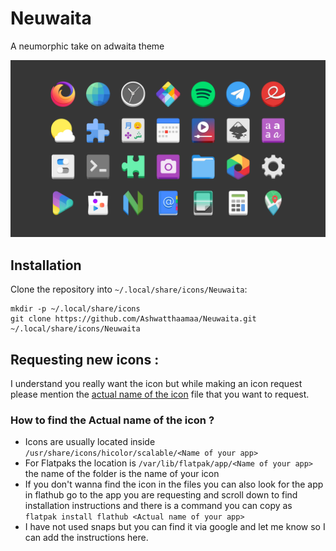 # Neuwaita
A neumorphic take on adwaita theme

![icons showcase][showcase]                                                                                  

[showcase]: img/Showcase.png "Showcase image"

## Installation
Clone the repository into `~/.local/share/icons/Neuwaita`:
```
mkdir -p ~/.local/share/icons
git clone https://github.com/Ashwatthaamaa/Neuwaita.git ~/.local/share/icons/Neuwaita
```

## Requesting new icons :
I understand you really want the icon but while making an icon request please mention the [actual name of the icon](https://github.com/Ashwatthaamaa/Neuwaita#how-to-find-the-actual-name-of-the-icon-) file that you want to request.

### How to find the **Actual name** of the icon ?
* Icons are usually located inside `/usr/share/icons/hicolor/scalable/<Name of your app>`
* For Flatpaks the location is `/var/lib/flatpak/app/<Name of your app>` the name of the folder is the name of your icon
* If you don't wanna find the icon in the files you can also look for the app in flathub go to the app you are requesting and scroll down to find installation instructions and there is a command you can copy as `flatpak install flathub <Actual name of your app>`
* I have not used snaps but you can find it via google and let me know so I can add the instructions here.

- TASK: Leave out the pictures and repeat the lines from the start of the material through the line with "## Requesting new", inclusive.

- ANSWER:
 # Neuwaita
A neumorphic take on adwaita theme

![icons showcase][showcase]                                                                                  

[showcase]: img/Showcase.png "Showcase image"

## Installation
Clone the repository into `~/.local/share/icons/Neuwaita`:
```
mkdir -p ~/.local/share/icons
git clone https://github.com/Ashwatthaamaa/Neuwaita.git ~/.local/share/icons/Neuwaita
```

## Requesting new icons :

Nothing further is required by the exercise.